* What this task involves *
Output nothing but the lines from the first line of the entries to the line with "### Supported Features", inclusive, exactly as they read.
:::
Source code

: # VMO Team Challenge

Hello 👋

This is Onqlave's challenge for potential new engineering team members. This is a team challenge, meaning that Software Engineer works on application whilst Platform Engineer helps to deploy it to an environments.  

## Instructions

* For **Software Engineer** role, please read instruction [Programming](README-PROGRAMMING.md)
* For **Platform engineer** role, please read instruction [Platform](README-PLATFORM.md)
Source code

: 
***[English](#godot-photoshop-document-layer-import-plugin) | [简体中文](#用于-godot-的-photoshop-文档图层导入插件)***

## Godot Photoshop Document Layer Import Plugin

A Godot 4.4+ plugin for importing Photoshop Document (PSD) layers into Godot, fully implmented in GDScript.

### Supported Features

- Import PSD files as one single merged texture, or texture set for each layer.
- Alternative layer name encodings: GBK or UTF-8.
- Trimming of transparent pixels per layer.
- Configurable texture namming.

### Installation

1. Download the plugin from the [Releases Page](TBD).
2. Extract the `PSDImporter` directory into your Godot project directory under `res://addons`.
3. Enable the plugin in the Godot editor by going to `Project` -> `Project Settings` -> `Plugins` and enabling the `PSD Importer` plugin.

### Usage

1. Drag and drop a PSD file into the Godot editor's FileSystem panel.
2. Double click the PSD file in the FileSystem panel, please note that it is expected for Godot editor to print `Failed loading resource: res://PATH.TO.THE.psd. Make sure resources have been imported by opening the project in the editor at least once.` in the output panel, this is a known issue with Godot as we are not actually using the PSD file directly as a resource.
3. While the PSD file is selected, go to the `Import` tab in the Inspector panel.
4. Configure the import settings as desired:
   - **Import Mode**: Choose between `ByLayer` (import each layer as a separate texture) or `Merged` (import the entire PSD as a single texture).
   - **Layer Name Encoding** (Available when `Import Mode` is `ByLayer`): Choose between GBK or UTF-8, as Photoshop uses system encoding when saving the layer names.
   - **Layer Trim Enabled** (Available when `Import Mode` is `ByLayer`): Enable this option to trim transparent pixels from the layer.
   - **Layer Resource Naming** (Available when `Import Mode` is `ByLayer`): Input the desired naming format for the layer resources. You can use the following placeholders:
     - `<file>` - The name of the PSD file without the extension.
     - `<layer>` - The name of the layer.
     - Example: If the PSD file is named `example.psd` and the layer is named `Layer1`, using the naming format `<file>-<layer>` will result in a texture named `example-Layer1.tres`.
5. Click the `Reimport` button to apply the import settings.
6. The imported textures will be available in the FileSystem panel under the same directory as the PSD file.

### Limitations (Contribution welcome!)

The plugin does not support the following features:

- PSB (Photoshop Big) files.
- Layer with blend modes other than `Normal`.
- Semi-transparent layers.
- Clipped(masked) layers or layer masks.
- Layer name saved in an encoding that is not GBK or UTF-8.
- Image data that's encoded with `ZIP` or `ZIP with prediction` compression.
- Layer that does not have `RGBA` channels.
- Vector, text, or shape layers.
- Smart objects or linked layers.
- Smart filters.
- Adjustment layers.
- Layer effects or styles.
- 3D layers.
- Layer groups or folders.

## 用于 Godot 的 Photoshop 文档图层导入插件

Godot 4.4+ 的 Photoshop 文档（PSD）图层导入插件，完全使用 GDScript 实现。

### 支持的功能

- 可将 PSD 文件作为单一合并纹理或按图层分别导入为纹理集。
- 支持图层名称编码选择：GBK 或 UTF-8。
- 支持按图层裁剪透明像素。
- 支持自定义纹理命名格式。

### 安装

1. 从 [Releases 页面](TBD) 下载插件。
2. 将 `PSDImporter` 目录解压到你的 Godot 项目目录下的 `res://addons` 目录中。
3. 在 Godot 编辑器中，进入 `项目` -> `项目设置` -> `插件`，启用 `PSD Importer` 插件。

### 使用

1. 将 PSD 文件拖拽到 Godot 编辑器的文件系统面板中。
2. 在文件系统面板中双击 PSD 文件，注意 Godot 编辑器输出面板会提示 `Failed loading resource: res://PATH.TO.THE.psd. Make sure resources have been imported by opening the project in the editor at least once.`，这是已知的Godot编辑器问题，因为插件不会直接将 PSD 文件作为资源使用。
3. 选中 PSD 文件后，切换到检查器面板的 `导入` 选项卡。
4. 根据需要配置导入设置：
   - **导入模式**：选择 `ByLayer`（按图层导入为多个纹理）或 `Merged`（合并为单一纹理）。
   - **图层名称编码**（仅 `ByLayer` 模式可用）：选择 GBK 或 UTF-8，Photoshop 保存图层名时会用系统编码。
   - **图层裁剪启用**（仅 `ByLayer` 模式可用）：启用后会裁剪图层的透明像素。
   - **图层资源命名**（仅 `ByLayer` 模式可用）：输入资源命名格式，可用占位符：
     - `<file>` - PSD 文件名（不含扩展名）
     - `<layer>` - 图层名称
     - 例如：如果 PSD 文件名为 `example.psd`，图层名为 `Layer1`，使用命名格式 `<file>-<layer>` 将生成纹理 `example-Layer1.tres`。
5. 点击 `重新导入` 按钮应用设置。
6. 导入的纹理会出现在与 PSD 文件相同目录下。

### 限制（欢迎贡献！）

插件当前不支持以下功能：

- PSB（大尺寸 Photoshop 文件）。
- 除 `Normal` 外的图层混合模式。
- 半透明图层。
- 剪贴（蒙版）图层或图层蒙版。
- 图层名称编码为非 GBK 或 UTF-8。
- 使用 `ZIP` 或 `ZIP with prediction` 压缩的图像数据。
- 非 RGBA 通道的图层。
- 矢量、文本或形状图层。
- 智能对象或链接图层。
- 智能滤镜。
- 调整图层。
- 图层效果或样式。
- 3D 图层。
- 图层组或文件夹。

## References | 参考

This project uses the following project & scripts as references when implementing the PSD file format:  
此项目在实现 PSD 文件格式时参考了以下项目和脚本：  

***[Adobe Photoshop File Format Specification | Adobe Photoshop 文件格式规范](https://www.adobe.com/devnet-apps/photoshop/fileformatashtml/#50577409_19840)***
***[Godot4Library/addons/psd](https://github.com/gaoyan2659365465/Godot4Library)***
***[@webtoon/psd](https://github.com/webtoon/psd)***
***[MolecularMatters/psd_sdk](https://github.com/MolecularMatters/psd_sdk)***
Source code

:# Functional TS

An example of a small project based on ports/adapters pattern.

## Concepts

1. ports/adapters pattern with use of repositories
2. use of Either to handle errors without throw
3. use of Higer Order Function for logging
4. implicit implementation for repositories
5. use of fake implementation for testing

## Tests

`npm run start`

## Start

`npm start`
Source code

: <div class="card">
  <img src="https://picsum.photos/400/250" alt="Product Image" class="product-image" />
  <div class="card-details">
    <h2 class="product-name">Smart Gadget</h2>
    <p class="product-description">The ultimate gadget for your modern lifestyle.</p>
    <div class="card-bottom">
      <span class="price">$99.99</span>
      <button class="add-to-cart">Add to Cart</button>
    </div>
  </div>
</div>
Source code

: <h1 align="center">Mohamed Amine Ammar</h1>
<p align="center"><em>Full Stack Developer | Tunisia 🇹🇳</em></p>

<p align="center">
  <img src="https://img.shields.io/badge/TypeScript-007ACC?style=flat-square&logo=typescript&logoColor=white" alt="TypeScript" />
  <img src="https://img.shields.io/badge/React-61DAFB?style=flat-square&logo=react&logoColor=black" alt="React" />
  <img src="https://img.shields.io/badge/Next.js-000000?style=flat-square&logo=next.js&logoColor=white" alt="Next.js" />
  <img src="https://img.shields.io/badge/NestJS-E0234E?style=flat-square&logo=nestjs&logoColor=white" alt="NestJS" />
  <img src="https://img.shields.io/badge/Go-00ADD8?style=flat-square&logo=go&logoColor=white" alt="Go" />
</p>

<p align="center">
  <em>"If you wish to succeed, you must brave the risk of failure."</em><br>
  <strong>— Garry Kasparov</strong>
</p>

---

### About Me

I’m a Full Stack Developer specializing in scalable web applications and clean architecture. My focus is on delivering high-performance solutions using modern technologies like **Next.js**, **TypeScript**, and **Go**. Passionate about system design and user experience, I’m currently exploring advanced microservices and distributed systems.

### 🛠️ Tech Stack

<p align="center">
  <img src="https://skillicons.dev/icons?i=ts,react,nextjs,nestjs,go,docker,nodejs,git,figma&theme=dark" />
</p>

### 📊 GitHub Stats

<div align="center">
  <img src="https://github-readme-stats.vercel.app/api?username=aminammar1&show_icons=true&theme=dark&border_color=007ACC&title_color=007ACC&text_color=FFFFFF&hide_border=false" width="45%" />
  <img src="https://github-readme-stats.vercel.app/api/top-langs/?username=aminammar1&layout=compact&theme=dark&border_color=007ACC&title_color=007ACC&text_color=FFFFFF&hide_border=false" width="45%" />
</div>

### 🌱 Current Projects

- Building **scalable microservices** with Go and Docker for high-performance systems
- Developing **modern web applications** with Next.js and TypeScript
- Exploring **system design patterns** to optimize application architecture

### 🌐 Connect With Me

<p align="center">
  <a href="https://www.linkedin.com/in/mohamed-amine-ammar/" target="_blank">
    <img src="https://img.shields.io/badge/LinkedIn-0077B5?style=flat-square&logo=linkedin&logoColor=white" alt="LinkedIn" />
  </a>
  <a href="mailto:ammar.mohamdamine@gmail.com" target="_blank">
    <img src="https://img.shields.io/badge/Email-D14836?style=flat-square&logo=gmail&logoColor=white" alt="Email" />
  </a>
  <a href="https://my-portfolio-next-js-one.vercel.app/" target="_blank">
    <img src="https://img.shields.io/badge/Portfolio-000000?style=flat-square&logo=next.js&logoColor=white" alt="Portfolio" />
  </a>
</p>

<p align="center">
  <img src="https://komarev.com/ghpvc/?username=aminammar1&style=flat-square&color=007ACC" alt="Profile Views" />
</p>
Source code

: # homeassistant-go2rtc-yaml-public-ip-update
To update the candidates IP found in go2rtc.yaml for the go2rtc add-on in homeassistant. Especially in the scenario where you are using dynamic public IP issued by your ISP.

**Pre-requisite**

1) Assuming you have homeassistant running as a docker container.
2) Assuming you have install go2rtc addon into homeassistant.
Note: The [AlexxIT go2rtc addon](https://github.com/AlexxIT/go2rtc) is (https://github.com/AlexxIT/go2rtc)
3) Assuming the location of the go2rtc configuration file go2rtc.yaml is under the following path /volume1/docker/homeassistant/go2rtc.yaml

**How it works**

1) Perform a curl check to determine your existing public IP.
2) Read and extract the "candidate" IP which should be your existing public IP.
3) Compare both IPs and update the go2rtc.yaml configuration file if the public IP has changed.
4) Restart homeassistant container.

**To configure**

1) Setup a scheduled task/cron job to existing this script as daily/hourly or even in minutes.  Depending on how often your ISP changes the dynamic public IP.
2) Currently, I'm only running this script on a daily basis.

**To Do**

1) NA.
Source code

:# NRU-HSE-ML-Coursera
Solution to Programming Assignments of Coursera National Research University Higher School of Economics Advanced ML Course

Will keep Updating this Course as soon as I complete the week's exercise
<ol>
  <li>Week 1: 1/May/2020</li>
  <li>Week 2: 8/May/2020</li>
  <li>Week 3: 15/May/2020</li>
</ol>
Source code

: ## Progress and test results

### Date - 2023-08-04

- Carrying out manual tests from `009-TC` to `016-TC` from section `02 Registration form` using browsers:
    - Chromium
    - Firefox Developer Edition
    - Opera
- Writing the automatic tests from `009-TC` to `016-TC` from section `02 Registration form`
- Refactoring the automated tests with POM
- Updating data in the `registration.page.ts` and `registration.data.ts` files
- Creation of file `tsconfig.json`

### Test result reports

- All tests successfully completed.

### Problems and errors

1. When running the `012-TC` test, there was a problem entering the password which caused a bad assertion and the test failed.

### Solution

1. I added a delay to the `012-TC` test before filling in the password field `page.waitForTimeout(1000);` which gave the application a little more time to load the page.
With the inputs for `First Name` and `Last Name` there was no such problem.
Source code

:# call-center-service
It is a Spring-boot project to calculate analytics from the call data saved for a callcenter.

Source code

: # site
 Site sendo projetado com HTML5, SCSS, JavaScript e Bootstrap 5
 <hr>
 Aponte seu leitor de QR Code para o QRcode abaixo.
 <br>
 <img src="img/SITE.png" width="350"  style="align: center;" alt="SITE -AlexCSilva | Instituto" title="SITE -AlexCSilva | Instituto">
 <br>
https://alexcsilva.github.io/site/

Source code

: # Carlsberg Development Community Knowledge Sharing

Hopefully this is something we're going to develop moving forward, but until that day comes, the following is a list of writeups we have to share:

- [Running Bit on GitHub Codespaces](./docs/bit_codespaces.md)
:::
* Reply to the task *
Source code

: # VMO Team Challenge

Hello 👋

This is Onqlave's challenge for potential new engineering team members. This is a team challenge, meaning that Software Engineer works on application whilst Platform Engineer helps to deploy it to an environments.  

## Instructions

* For **Software Engineer** role, please read instruction [Programming](README-PROGRAMMING.md)
* For **Platform engineer** role, please read instruction [Platform](README-PLATFORM.md)
Source code

: 
***[English](#godot-photoshop-document-layer-import-plugin) | [简体中文](#用于-godot-的-photoshop-文档图层导入插件)***

## Godot Photoshop Document Layer Import Plugin

A Godot 4.4+ plugin for importing Photoshop Document (PSD) layers into Godot, fully implmented in GDScript.

### Supported Features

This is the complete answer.